• [About this task]:
Skip any pictures. Repeat the data exactly, from its first line through the line that holds "The Client ID", both included.

Plain-text document sources:

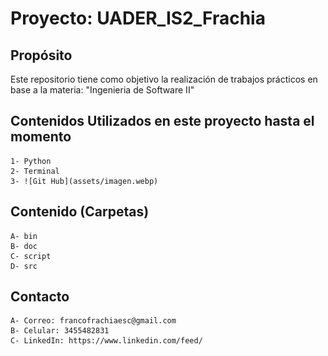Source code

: #  Proyecto: UADER_IS2_Frachia

## Propósito
Este repositorio tiene como objetivo la realización de trabajos prácticos en base a la materia: "Ingenieria de Software II"


## Contenidos Utilizados en este proyecto hasta el momento

    1- Python
    2- Terminal
    3- ![Git Hub](assets/imagen.webp)



## Contenido (Carpetas)

    A- bin
    B- doc
    C- script
    D- src

    
## Contacto

    A- Correo: francofrachiaesc@gmail.com
    B- Celular: 3455482831
    C- LinkedIn: https://www.linkedin.com/feed/


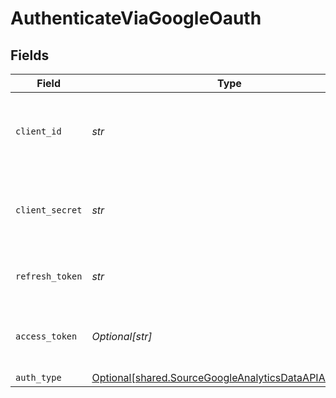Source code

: # AuthenticateViaGoogleOauth


## Fields

| Field                                                                                                                | Type                                                                                                                 | Required                                                                                                             | Description                                                                                                          |
| -------------------------------------------------------------------------------------------------------------------- | -------------------------------------------------------------------------------------------------------------------- | -------------------------------------------------------------------------------------------------------------------- | -------------------------------------------------------------------------------------------------------------------- |
| `client_id`                                                                                                          | *str*                                                                                                                | :heavy_check_mark:                                                                                                   | The Client ID of your Google Analytics developer application.                                                        |
| `client_secret`                                                                                                      | *str*                                                                                                                | :heavy_check_mark:                                                                                                   | The Client Secret of your Google Analytics developer application.                                                    |
| `refresh_token`                                                                                                      | *str*                                                                                                                | :heavy_check_mark:                                                                                                   | The token for obtaining a new access token.                                                                          |
| `access_token`                                                                                                       | *Optional[str]*                                                                                                      | :heavy_minus_sign:                                                                                                   | Access Token for making authenticated requests.                                                                      |
| `auth_type`                                                                                                          | [Optional[shared.SourceGoogleAnalyticsDataAPIAuthType]](../../models/shared/sourcegoogleanalyticsdataapiauthtype.md) | :heavy_minus_sign:                                                                                                   | N/A                                                                                                                  |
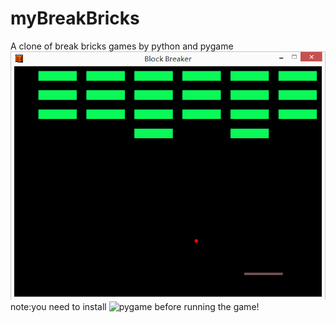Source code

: # myBreakBricks
A clone of break bricks games by python and pygame
![image](https://github.com/Nick-Aaron/myBreakBricks/blob/master/preview.png)\
note:you need to install ![pygame](https://www.pygame.org/news) before running the game!
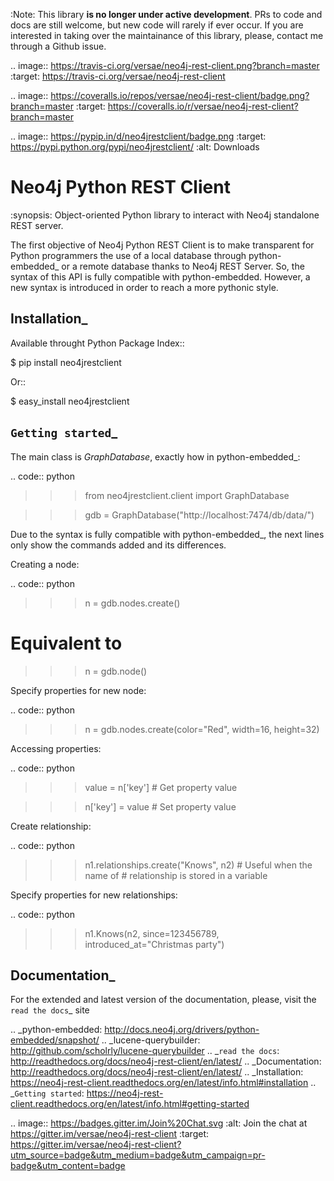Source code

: :Note: This library **is no longer under active development**. PRs to code and docs are still welcome, but new code will rarely if ever occur. If you are interested in taking over the maintainance of this library, please, contact me through a Github issue.


.. image:: https://travis-ci.org/versae/neo4j-rest-client.png?branch=master
  :target: https://travis-ci.org/versae/neo4j-rest-client

.. image:: https://coveralls.io/repos/versae/neo4j-rest-client/badge.png?branch=master
  :target: https://coveralls.io/r/versae/neo4j-rest-client?branch=master

.. image:: https://pypip.in/d/neo4jrestclient/badge.png
    :target: https://pypi.python.org/pypi/neo4jrestclient/
    :alt: Downloads



Neo4j Python REST Client
========================

:synopsis: Object-oriented Python library to interact with Neo4j standalone REST server.

The first objective of Neo4j Python REST Client is to make transparent for
Python programmers the use of a local database through python-embedded_ or a
remote database thanks to Neo4j REST Server. So, the syntax of this API is
fully compatible with python-embedded. However, a new syntax is introduced in
order to reach a more pythonic style.


Installation_
-------------

Available throught Python Package Index::

  $ pip install neo4jrestclient

Or::

  $ easy_install neo4jrestclient


`Getting started`_
------------------

The main class is *GraphDatabase*, exactly how in python-embedded_:

.. code:: python

  >>> from neo4jrestclient.client import GraphDatabase

  >>> gdb = GraphDatabase("http://localhost:7474/db/data/")

Due to the syntax is fully compatible with python-embedded_, the next lines only show
the commands added and its differences.

Creating a node:

.. code:: python

  >>> n = gdb.nodes.create()

  # Equivalent to
  >>> n = gdb.node()

Specify properties for new node:

.. code:: python

  >>> n = gdb.nodes.create(color="Red", width=16, height=32)

Accessing properties:

.. code:: python

  >>> value = n['key'] # Get property value

  >>> n['key'] = value # Set property value

Create relationship:

.. code:: python

  >>> n1.relationships.create("Knows", n2) # Useful when the name of
                                           # relationship is stored in a variable

Specify properties for new relationships:

.. code:: python

  >>> n1.Knows(n2, since=123456789, introduced_at="Christmas party")


Documentation_
--------------

For the extended and latest version of the documentation, please, visit the
`read the docs`_ site



.. _python-embedded: http://docs.neo4j.org/drivers/python-embedded/snapshot/
.. _lucene-querybuilder: http://github.com/scholrly/lucene-querybuilder
.. _`read the docs`: http://readthedocs.org/docs/neo4j-rest-client/en/latest/
.. _Documentation: http://readthedocs.org/docs/neo4j-rest-client/en/latest/
.. _Installation: https://neo4j-rest-client.readthedocs.org/en/latest/info.html#installation
.. _`Getting started`: https://neo4j-rest-client.readthedocs.org/en/latest/info.html#getting-started


.. image:: https://badges.gitter.im/Join%20Chat.svg
   :alt: Join the chat at https://gitter.im/versae/neo4j-rest-client
   :target: https://gitter.im/versae/neo4j-rest-client?utm_source=badge&utm_medium=badge&utm_campaign=pr-badge&utm_content=badge
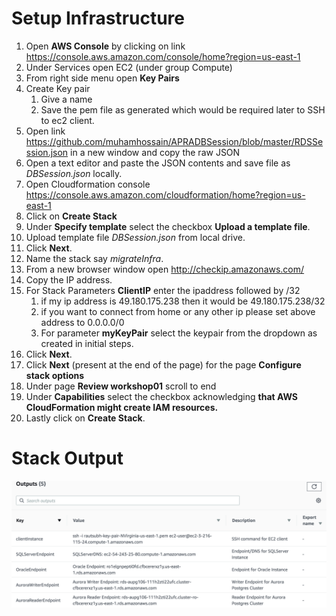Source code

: 
# Setup Infrastructure

1. Open **AWS Console** by clicking on link https://console.aws.amazon.com/console/home?region=us-east-1
2. Under Services open EC2 (under group Compute)
3. From right side menu open **Key Pairs**
4. Create Key pair
    1. Give a name
    2. Save the pem file as generated which would be required later to SSH to ec2 client.
5. Open link https://github.com/muhamhossain/APRADBSession/blob/master/RDSSession.json in a new window and copy the raw JSON
6. Open a text editor and paste the JSON contents and save file as *DBSession.json* locally.
7. Open Cloudformation console https://console.aws.amazon.com/cloudformation/home?region=us-east-1
8. Click on **Create Stack**
9. Under **Specify template** select the checkbox **Upload a template file**.
10. Upload template file *DBSession.json* from local drive.
11. Click **Next**.
12. Name the stack say *migrateInfra*.
13. From a new browser window open http://checkip.amazonaws.com/
14. Copy the IP address.
15. For Stack Parameters **ClientIP** enter the ipaddress followed by /32
    1. if my ip address is 49.180.175.238 then it would be 49.180.175.238/32
    2. if you want to connect from home or any other ip please set above address to 0.0.0.0/0
    3. For parameter **myKeyPair** select the keypair from the dropdown as created in initial steps.
17. Click **Next**.
18. Click **Next** (present at the end of the page) for the page **Configure stack options**
19. Under page **Review workshop01** scroll to end
20. Under **Capabilities** select the checkbox acknowledging **that AWS CloudFormation might create IAM resources.**
21. Lastly click on **Create Stack**.

# Stack Output
![Stack Output](https://github.com/muhamhossain/APRADBSession/blob/master/stackOutput.png)
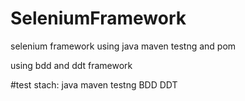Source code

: # SeleniumFramework
selenium framework using java maven testng and pom




using bdd and ddt framework



#test stach:
java
maven
testng
BDD
DDT
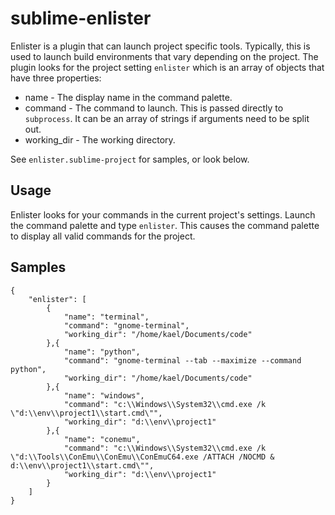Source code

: # sublime-enlister

Enlister is a plugin that can launch project specific tools. Typically, this is used to launch build environments that vary depending on the project. The plugin looks for the project setting `enlister` which is an array of objects that have three properties:
* name - The display name in the command palette.
* command - The command to launch. This is passed directly to `subprocess`. It can be an array of strings if arguments need to be split out.
* working_dir - The working directory.

See `enlister.sublime-project` for samples, or look below.

## Usage

Enlister looks for your commands in the current project's settings. Launch the command palette and type `enlister`. This causes the command palette to display all valid commands for the project.

## Samples

    {
        "enlister": [
            {
                "name": "terminal",
                "command": "gnome-terminal",
                "working_dir": "/home/kael/Documents/code"
            },{
                "name": "python",
                "command": "gnome-terminal --tab --maximize --command python",
                "working_dir": "/home/kael/Documents/code"
            },{
                "name": "windows",
                "command": "c:\\Windows\\System32\\cmd.exe /k \"d:\\env\\project1\\start.cmd\"",
                "working_dir": "d:\\env\\project1"
            },{
                "name": "conemu",
                "command": "c:\\Windows\\System32\\cmd.exe /k \"d:\\Tools\\ConEmu\\ConEmu\\ConEmuC64.exe /ATTACH /NOCMD & d:\\env\\project1\\start.cmd\"",
                "working_dir": "d:\\env\\project1"
            }
        ]
    }
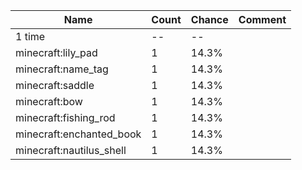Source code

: | Name                     | Count | Chance | Comment |
| ------------------------ | ----- | ------ | ------- |
| 1 time                   |    -- |     -- |         |
| minecraft:lily_pad       |     1 |  14.3% |         |
| minecraft:name_tag       |     1 |  14.3% |         |
| minecraft:saddle         |     1 |  14.3% |         |
| minecraft:bow            |     1 |  14.3% |         |
| minecraft:fishing_rod    |     1 |  14.3% |         |
| minecraft:enchanted_book |     1 |  14.3% |         |
| minecraft:nautilus_shell |     1 |  14.3% |         |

• [Written response]:
Source code

: #  Proyecto: UADER_IS2_Frachia

## Propósito
Este repositorio tiene como objetivo la realización de trabajos prácticos en base a la materia: "Ingenieria de Software II"


## Contenidos Utilizados en este proyecto hasta el momento

    1- Python
    2- Terminal
    3- ![Git Hub](assets/imagen.webp)



## Contenido (Carpetas)

    A- bin
    B- doc
    C- script
    D- src

    
## Contacto

    A- Correo: francofrachiaesc@gmail.com
    B- Celular: 3455482831
    C- LinkedIn: https://www.linkedin.com/feed/


Source code

: # AuthenticateViaGoogleOauth


## Fields

| Field                                                                                                                | Type                                                                                                                 | Required                                                                                                             | Description                                                                                                          |
| -------------------------------------------------------------------------------------------------------------------- | -------------------------------------------------------------------------------------------------------------------- | -------------------------------------------------------------------------------------------------------------------- | -------------------------------------------------------------------------------------------------------------------- |
| `client_id`                                                                                                          | *str*                                                                                                                | :heavy_check_mark:                                                                                                   | The Client ID of your Google Analytics developer application.                                                        |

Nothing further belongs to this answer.